**What you will do:** When you reach the line containing "sudo mv config_default.php config.php", repeat it and every line after it exactly, stopping only at the end of the listing.

--*--

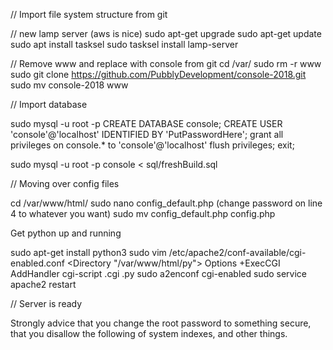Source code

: // Import file system structure from git

// new lamp server (aws is nice)
sudo apt-get upgrade
sudo apt-get update
sudo apt install tasksel
sudo tasksel install lamp-server

// Remove www and replace with console from git
cd /var/
sudo rm -r www
sudo git clone https://github.com/PubblyDevelopment/console-2018.git
sudo mv console-2018 www

// Import database

sudo mysql -u root -p
CREATE DATABASE console;
CREATE USER 'console'@'localhost' IDENTIFIED BY 'PutPasswordHere';
grant all privileges on console.* to 'console'@'localhost'
flush privileges;
exit;

sudo mysql -u root -p console < sql/freshBuild.sql



// Moving over config files

cd /var/www/html/
sudo nano config_default.php
(change password on line 4 to whatever you want)
sudo mv config_default.php config.php


Get python up and running

sudo apt-get install python3
sudo vim /etc/apache2/conf-available/cgi-enabled.conf
    <Directory "/var/www/html/py">
        Options +ExecCGI
        AddHandler cgi-script .cgi .py
    </Directory>
sudo a2enconf cgi-enabled
sudo service apache2 restart

// Server is ready

Strongly advice that you change the root password to something secure, that you disallow the following of system indexes, and other things.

--*--

**Task answer:**
sudo mv config_default.php config.php


Get python up and running

sudo apt-get install python3
sudo vim /etc/apache2/conf-available/cgi-enabled.conf
    <Directory "/var/www/html/py">
        Options +ExecCGI
        AddHandler cgi-script .cgi .py
    </Directory>
sudo a2enconf cgi-enabled
sudo service apache2 restart

// Server is ready

Strongly advice that you change the root password to something secure, that you disallow the following of system indexes, and other things.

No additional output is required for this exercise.